Fire doors were in working order, escape routes and exits were clear, however, combustible items were stored on top of a tumble drier. Storerooms and bin areas were found to be unlocked. These issues were immediately resolved when raised with the registered manager.

Routine safety checks on the environment and equipment were up to date and certificates were in place to demonstrate this.

People had access to equipment to meet their needs. Maintenance tasks were carried out promptly.

The registered manager conducted daily walk rounds to identify any improvements needed, however the areas for improvement that we raised were not identified.

Safe and effective staffing

Score: 2

Most people and relatives acknowledged staff to be skilled and compassionate in providing care to people. However, people told us they had to wait for support. One person told us, “It can be 15-20 minutes.” However, the management team was already aware of these ongoing concerns and continued to review people who required monitoring throughout the day.

Relatives told us staffing levels could be improved. Comments included, “I think there could be more [staff],” “There are not enough staff” and “They are less staff at a weekend.”

Staff told us there were not enough staff to provide safe and effective care. Comments included, “It’s hard, we don’t have enough staff, mornings are a struggle getting people up” and “Not enough staff to support them all [people].” Whilst another staff member said, “We have some vocal residents who want to get up in the morning and it takes time.”

Staff told they did receive group supervisions, some staff told us they would prefer supervisions on their own. We shared this feedback with the registered manager who booked individual supervisions.

Whilst we observed staff present on the ground floor and in the communal areas, staff presence was lacking on the first floor which impacted on peoples’ care.

We observed people waiting for assistance when they pressed the call bell from their own rooms.
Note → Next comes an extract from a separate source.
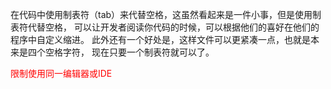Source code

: 在代码中使用制表符（tab）来代替空格，这虽然看起来是一件小事，但是使用制表符代替空格， 可以让开发者阅读你代码的时候，可以根据他们的喜好在他们的程序中自定义缩进。 此外还有一个好处是，这样文件可以更紧凑一点，也就是本来是四个空格字符， 现在只要一个制表符就可以了。

<font color=red>限制使用同一编辑器或IDE</font>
For example, during breakfast time one person was distressed, we raised this with a staff member who replied, “All the staff are serving breakfast in the lounge.”
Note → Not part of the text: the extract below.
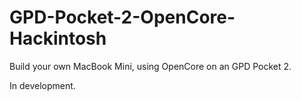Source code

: # GPD-Pocket-2-OpenCore-Hackintosh
Build your own MacBook Mini, using OpenCore on an GPD Pocket 2.

In development.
The registered manager was already aware of some of these concerns, and they continued to monitor staff deployment for effectiveness.
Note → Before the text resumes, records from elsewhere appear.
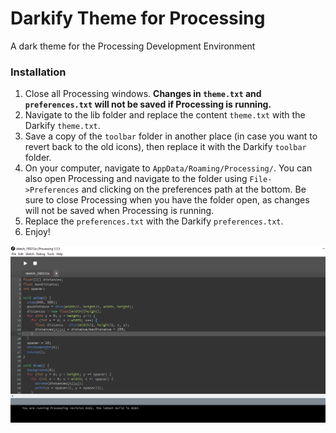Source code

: # Darkify Theme for Processing
A dark theme for the Processing Development Environment

### Installation
1. Close all Processing windows. **Changes in `theme.txt` and `preferences.txt` will not be saved if Processing is running.**
2. Navigate to the lib folder and replace the content `theme.txt` with the Darkify `theme.txt`.
3. Save a copy of the `toolbar` folder in another place (in case you want to revert back to the old icons), then replace it with the Darkify `toolbar` folder.
4. On your computer, navigate to `AppData/Roaming/Processing/`. You can also open Processing and navigate to the folder using `File->Preferences` and clicking on the preferences path at the bottom. Be sure to close Processing when you have the folder open, as changes will not be saved when Processing is running.
5. Replace the `preferences.txt` with the Darkify `preferences.txt`.
6. Enjoy!

![Darkify Screenshot](2018-02-12.png "Darkify Screenshot")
We reviewed 6 recruitment files and found staff had been recruited safely. Checks had been carried out on staff before they started employment.

Staff received regular group supervisions, and the registered manager had recently implemented individual supervisions.

The provider had a process in place for managing deployment of staff across the home

Infection prevention and control

Score: 3

People told us staff wore appropriate protective personal equipment (PPE) when providing care. This was supported by the views of most relatives.

Staff confirmed they had received training regarding infection prevention and control. Staff knew the actions to take in the event of an infectious outbreak. They confirmed how they would adapt their practice. For example, frequency of cleaning and wearing full PPE.

We observed the home was generally clean and tidy, however, some areas needed improvement. For example, walls had flaking paint, damaged floor in the communal area, pull cords were not wipeable. The registered manager was addressing these issues.

Staff had access to PPE.

Systems in place were not always effective in protecting people from the risk of infection. Staff received training and spot checks were undertaken by the management team on staff practice.

Medicines optimisation

Score: 3

People were appropriately supported with their medicines.

Staff told us they had completed training in medicines management and had their competency checked.

Systems were not robust in managing medication.

Staff had not followed safe practices when administering medication. We found one person was prescribed eye drops; however, staff were administering this medicine after the expiry date.

We were not assured people were receiving topical creams that were effective due to staff not recording the dates of opening.

Some instructions were not always clear. For example, when one medication had changed from prescribed to an ‘as required’ medicine, the label did not match the medication administration record.

We raised these issues with the registered manager who took immediate action to address feedback received.